Last Update 28 May 2006

Once a town, but now a village, Wielkie Oczy, known in Yiddish as Vilkoch, is in situated in the Polish district of Lubaczow in the province of Podkarpackie, abutting the border with the Ukraine. Before WW2, it formed part of the Jaworow district of Lwow province, now part of the Ukraine. By the mid-18th century, Wielkie Oczy was considered an important Jewish community, and although it remained a small town, by 1900 Jews represented 42% of the population. Thereafter, in common with many other small communities in Eastern Europe, the number of Jewish inhabitants steadily declined as people moved to larger cities or emigrated to other countries, so that by 1921, the last year for which census figures are available, there were 487 Jews out of a total population of 1,550. Most Jews eked out a precarious living as small-scale merchants, peddlers and suppliers of horse-drawn transport.

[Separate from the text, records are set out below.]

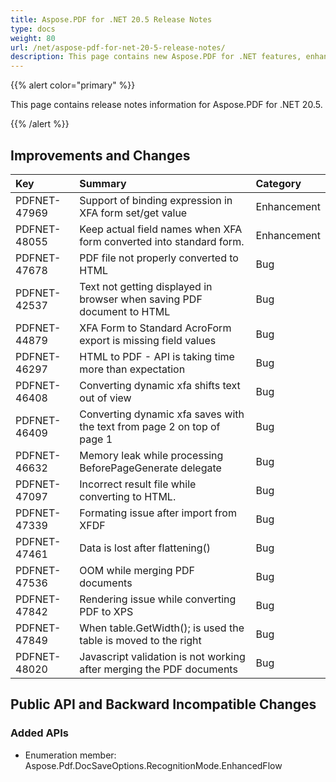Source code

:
 ```yaml
---
title: Aspose.PDF for .NET 20.5 Release Notes
type: docs
weight: 80
url: /net/aspose-pdf-for-net-20-5-release-notes/
description: This page contains new Aspose.PDF for .NET features, enhancement, and bug fixes in 2020, version 20.5. 
---
```


{{% alert color="primary" %}} 

This page contains release notes information for Aspose.PDF for .NET 20.5.

{{% /alert %}} 
## **Improvements and Changes**

|**Key**|**Summary**|**Category**|
| :- | :- | :- |
|PDFNET-47969 |Support of binding expression in XFA form set/get value|Enhancement|
|PDFNET-48055 |Keep actual field names when XFA form converted into standard form.|Enhancement|
|PDFNET-47678|PDF file not properly converted to HTML|Bug|
|PDFNET-42537|Text not getting displayed in browser when saving PDF document to HTML|Bug|
|PDFNET-44879 |XFA Form to Standard AcroForm export is missing field values|Bug|
|PDFNET-46297|HTML to PDF - API is taking time more than expectation|Bug|
|PDFNET-46408|Converting dynamic xfa shifts text out of view|Bug|
|PDFNET-46409|Converting dynamic xfa saves with the text from page 2 on top of page 1|Bug|
|PDFNET-46632|Memory leak while processing BeforePageGenerate delegate|Bug|
|PDFNET-47097|Incorrect result file while converting to HTML.|Bug|
|PDFNET-47339|Formating issue after import from XFDF|Bug|
|PDFNET-47461|Data is lost after flattening()|Bug|
|PDFNET-47536|OOM while merging PDF documents|Bug|
|PDFNET-47842|Rendering issue while converting PDF to XPS|Bug|
|PDFNET-47849|When table.GetWidth(); is used the table is moved to the right|Bug|
|PDFNET-48020 |Javascript validation is not working after merging the PDF documents|Bug|
## **Public API and Backward Incompatible Changes**
### **Added APIs**
- Enumeration member: Aspose.Pdf.DocSaveOptions.RecognitionMode.EnhancedFlow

On the outbreak of WW2 an influx of Jews arrived from Western Poland, increasing the number of Jewish inhabitants to about 700. German troops arrived in the town on 12 September 1939, and remained for two weeks, until under the terms of the agreement between Germany and the Soviet Union, the Germans relinquished the town to the Soviets. On 1 November 1939, Wielkie Oczy and the surrounding area occupied by the Soviets were incorporated into the Ukrainian Soviet Republic, where they remained until the outbreak of hostilities between Germany and the Soviet Union on 22 June 1941.
German troops re-occupied the town on that very day. In July or August 1941, a Judenrat was established, with Wolf Thaler as its head. At the end of 1941, an unknown number of young Jews from Wielkie Oczy (along with Jews from Jaworow, Krakowiec and smaller villages, about 200 people in total) was taken for forced labour to Winniki near Lwow and Jaktorow near Zloczow. They were building an arterial road Durchgangsstraße IV. None of them survived. An unknown number of Jews (less than 100) was resettled at the same time to Jaworow.

Wielkie Oczy Synagogue
Wielkie Oczy Synagogue
Ryszard Majus, a Jewish inhabitant of Wielkie Oczy, described life in the town:
"Particular cruelty was exhibited by the chief of the German police from Jaworow, a man named Wolf. His favourite occupation was scaring Jews with his German shepherd dog with which he never parted. Particular persecutions were meted out to those fathers of families whose sons or daughters were able to flee east to Russia before the Germans entered. Victims were tied to a post in the town square and beaten without mercy. The executioners were the Ukrainians from the local police precinct. At the head of the Ukrainian Gmina were Smutek as the wojt (leader) and Bulycz as the secretary. Every several weeks Wolf arrived in the village along with his German administrators to collect "contributions" in the form of jewellery, furs, etc. from the Jewish Gmina. In the fall of 1941 the young and strong men, per the list provided by the Judenrat, were taken away to an unknown destination, probably to the Janowska Road Camp in Lwow. In this camp my father Abraham Majus died in 1943."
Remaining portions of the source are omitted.